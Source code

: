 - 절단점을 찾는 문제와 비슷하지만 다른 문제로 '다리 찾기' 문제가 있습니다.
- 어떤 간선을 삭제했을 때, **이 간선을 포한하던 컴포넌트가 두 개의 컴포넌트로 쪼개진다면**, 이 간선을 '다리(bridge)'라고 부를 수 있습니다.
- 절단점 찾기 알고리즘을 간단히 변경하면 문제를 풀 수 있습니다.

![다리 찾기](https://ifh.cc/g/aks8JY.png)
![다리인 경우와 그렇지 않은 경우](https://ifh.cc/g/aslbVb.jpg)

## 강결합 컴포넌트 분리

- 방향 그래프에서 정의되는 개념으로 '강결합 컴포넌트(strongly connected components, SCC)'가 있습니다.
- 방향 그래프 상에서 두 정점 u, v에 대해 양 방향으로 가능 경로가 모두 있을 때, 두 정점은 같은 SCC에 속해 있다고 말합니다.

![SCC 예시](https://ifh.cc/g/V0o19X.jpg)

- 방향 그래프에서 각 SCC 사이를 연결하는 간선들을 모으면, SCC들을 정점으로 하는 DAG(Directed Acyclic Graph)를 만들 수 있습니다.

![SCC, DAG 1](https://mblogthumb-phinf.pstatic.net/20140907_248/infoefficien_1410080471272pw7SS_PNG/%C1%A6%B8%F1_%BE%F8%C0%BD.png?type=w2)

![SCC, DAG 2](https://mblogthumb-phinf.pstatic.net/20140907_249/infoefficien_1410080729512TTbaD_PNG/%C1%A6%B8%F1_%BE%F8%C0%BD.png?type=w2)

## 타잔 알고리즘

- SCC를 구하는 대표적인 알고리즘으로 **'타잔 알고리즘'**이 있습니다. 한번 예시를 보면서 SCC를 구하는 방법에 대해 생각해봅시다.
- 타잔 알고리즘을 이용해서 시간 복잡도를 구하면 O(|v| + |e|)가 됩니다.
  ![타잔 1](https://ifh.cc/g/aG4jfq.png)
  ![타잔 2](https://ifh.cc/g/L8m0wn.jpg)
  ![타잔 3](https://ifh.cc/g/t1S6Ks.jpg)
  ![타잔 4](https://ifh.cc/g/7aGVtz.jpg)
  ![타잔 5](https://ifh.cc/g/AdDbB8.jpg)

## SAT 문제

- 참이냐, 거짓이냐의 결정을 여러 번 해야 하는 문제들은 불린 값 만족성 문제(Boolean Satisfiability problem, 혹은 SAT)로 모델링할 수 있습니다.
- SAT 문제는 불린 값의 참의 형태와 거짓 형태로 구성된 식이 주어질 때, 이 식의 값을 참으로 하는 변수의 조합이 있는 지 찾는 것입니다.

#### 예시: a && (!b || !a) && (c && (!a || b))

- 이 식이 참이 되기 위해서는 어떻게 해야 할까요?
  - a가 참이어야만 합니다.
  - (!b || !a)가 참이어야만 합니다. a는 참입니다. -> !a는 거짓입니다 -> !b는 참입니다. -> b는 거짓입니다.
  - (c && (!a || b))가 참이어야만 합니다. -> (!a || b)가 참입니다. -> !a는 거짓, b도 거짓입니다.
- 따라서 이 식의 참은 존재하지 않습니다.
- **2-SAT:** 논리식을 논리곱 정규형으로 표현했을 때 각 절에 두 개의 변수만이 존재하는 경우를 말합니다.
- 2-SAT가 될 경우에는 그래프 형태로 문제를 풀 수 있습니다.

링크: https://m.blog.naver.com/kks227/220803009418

━━━━

**Problem**
Among the lines above, find the one with "- SAT 문제는 불린" and the one with "- (!b || !a)가 참이어야만". Quote both and everything between them, exactly.

**Exercise output**
- SAT 문제는 불린 값의 참의 형태와 거짓 형태로 구성된 식이 주어질 때, 이 식의 값을 참으로 하는 변수의 조합이 있는 지 찾는 것입니다.

#### 예시: a && (!b || !a) && (c && (!a || b))

- 이 식이 참이 되기 위해서는 어떻게 해야 할까요?
  - a가 참이어야만 합니다.
  - (!b || !a)가 참이어야만 합니다. a는 참입니다. -> !a는 거짓입니다 -> !b는 참입니다. -> b는 거짓입니다.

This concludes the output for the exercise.